(Stored dataset items)
------------------------------------
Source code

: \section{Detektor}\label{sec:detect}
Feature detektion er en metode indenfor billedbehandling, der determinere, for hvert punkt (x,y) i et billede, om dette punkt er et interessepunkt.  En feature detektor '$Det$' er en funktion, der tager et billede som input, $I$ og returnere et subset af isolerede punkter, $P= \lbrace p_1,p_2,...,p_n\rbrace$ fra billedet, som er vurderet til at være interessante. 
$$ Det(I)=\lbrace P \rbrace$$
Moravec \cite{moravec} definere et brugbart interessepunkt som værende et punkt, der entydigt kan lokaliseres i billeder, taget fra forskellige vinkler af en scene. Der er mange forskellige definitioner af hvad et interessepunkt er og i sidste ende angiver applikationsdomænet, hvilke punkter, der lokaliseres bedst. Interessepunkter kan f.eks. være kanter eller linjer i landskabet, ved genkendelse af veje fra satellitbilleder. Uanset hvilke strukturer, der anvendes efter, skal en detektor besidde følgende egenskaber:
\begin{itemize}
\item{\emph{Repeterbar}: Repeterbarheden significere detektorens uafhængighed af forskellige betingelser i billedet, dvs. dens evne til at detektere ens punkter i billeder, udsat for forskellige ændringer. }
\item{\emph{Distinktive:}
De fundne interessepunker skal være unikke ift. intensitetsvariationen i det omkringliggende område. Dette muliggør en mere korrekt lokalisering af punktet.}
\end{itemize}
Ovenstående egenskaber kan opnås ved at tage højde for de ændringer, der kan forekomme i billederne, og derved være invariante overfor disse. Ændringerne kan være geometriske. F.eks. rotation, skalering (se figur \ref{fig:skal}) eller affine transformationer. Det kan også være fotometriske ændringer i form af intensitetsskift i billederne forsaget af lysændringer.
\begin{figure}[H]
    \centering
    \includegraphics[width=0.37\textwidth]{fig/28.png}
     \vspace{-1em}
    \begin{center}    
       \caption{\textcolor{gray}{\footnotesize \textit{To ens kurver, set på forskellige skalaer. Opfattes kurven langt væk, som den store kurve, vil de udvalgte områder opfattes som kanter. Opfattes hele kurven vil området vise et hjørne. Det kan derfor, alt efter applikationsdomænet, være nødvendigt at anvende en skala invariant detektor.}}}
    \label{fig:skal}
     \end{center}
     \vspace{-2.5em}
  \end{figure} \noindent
------------------------------------
■ PROBLEM TO WORK ON ■
The count of lines above that include the string "interessepunkt" is the sole expected answer.

■ SOLUTION FOR THIS PROBLEM ■
2